··· Exercise data

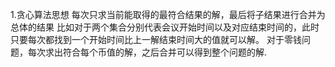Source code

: 1.贪心算法思想
每次只求当前能取得的最符合结果的解，最后将子结果进行合并为总体的结果
比如对于两个集合分别代表会议开始时间以及对应结束时间的，此时只要每次都找到一个开始时间比上一解结束时间大的值就可以解。
对于零钱问题，每次求出符合每个币值的解，之后合并可以得到整个问题的解.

······

* What you have to do: The entries must be written out again unchanged. Images are to be left out.

* Solution for this problem:
Source code

: 1.贪心算法思想
每次只求当前能取得的最符合结果的解，最后将子结果进行合并为总体的结果
比如对于两个集合分别代表会议开始时间以及对应结束时间的，此时只要每次都找到一个开始时间比上一解结束时间大的值就可以解。
对于零钱问题，每次求出符合每个币值的解，之后合并可以得到整个问题的解.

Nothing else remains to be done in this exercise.